Required work:
Note how many lines in the material have "time", and give only that figure.

'''

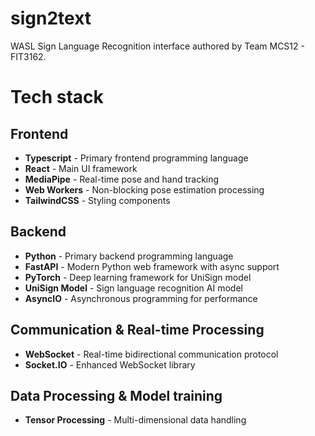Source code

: # sign2text

WASL Sign Language Recognition interface authored by Team MCS12 - FIT3162.

# Tech stack

## Frontend

- **Typescript** - Primary frontend programming language
- **React** - Main UI framework
- **MediaPipe** - Real-time pose and hand tracking
- **Web Workers** - Non-blocking pose estimation processing
- **TailwindCSS** - Styling components

## Backend

- **Python** - Primary backend programming language
- **FastAPI** - Modern Python web framework with async support
- **PyTorch** - Deep learning framework for UniSign model
- **UniSign Model** - Sign language recognition AI model
- **AsyncIO** - Asynchronous programming for performance

## Communication & Real-time Processing

- **WebSocket** - Real-time bidirectional communication protocol
- **Socket.IO** - Enhanced WebSocket library

## Data Processing & Model training

- **Tensor Processing** - Multi-dimensional data handling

'''

Result of the task:
3